Pictures paired with source code:
=== Section Start ===

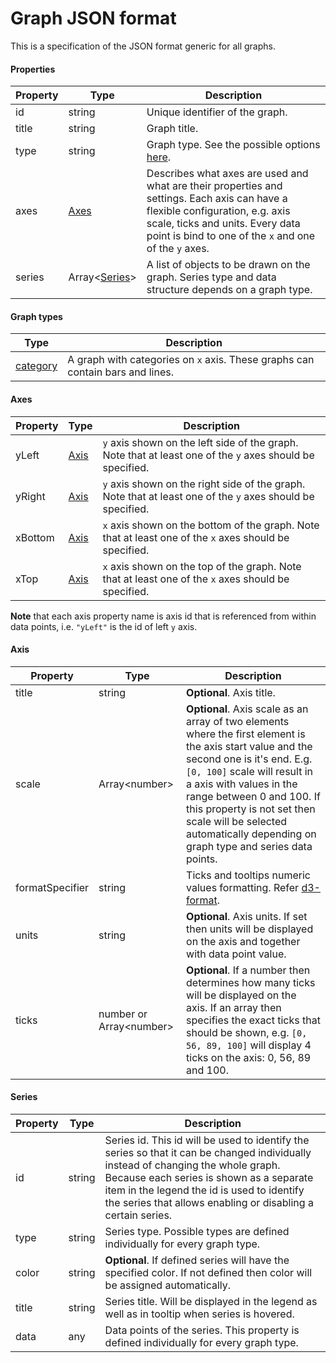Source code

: # Graph JSON format

This is a specification of the JSON format generic for all graphs.

#### Properties

| Property | Type | Description |
|---|---|---|
| id | string | Unique identifier of the graph. |
| title | string | Graph title. |
| type | string | Graph type. See the possible options [here](#graphTypes). |
| axes | [Axes](#axes) | Describes what axes are used and what are their properties and settings. Each axis can have a flexible configuration, e.g. axis scale, ticks and units. Every data point is bind to one of the `x` and one of the `y` axes. |
| series | Array&lt;[Series](#series)&gt; | A list of objects to be drawn on the graph. Series type and data structure depends on a graph type. |

#### Graph types <a name="graphTypes"></a>

| Type | Description |
|---|---|
| [category](./categoryGraphJsonFormat.md) | A graph with categories on `x` axis. These graphs can contain bars and lines. |

#### Axes <a name="axes"></a>

| Property | Type | Description |
|---|---|---|
| yLeft | [Axis](#axis) | `y` axis shown on the left side of the graph. Note that at least one of the `y` axes should be specified. |
| yRight | [Axis](#axis) | `y` axis shown on the right side of the graph. Note that at least one of the `y` axes should be specified. |
| xBottom | [Axis](#axis) | `x` axis shown on the bottom of the graph. Note that at least one of the `x` axes should be specified. |
| xTop | [Axis](#axis) | `x` axis shown on the top of the graph. Note that at least one of the `x` axes should be specified. |

**Note** that each axis property name is axis id that is referenced from within data points, i.e. `"yLeft"` is the id of left `y` axis.

#### Axis <a name="axis"></a>

| Property | Type | Description |
|---|---|---|
| title | string | **Optional**. Axis title. |
| scale | Array&lt;number&gt; | **Optional**. Axis scale as an array of two elements where the first element is the axis start value and the second one is it's end. E.g. `[0, 100]` scale will result in a axis with values in the range between 0 and 100. If this property is not set then scale will be selected automatically depending on graph type and series data points. |
| formatSpecifier |	string | Ticks and tooltips numeric values formatting. Refer [d3-format](https://github.com/d3/d3-format#locale_format). |
| units | string | **Optional**. Axis units. If set then units will be displayed on the axis and together with data point value. |
| ticks | number or Array&lt;number&gt; | **Optional**. If a number then determines how many ticks will be displayed on the axis. If an array then specifies the exact ticks that should be shown, e.g. `[0, 56, 89, 100]` will display 4 ticks on the axis: 0, 56, 89 and 100.  |

#### Series <a name="series"></a>

| Property | Type | Description |
|---|---|---|
| id | string | Series id. This id will be used to identify the series so that it can be changed individually instead of changing the whole graph. Because each series is shown as a separate item in the legend the id is used to identify the series that allows enabling or disabling a certain series. |
| type | string | Series type. Possible types are defined individually for every graph type. |
| color | string | **Optional**. If defined series will have the specified color. If not defined then color will be assigned automatically. |
| title | string | Series title. Will be displayed in the legend as well as in tooltip when series is hovered. |
| data | any | Data points of the series. This property is defined individually for every graph type. |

=== Section End ===

● Exercise brief:
Copy out all lines above that include the string "individually".

● Output below:
| id | string | Series id. This id will be used to identify the series so that it can be changed individually instead of changing the whole graph. Because each series is shown as a separate item in the legend the id is used to identify the series that allows enabling or disabling a certain series. |
| type | string | Series type. Possible types are defined individually for every graph type. |
| data | any | Data points of the series. This property is defined individually for every graph type. |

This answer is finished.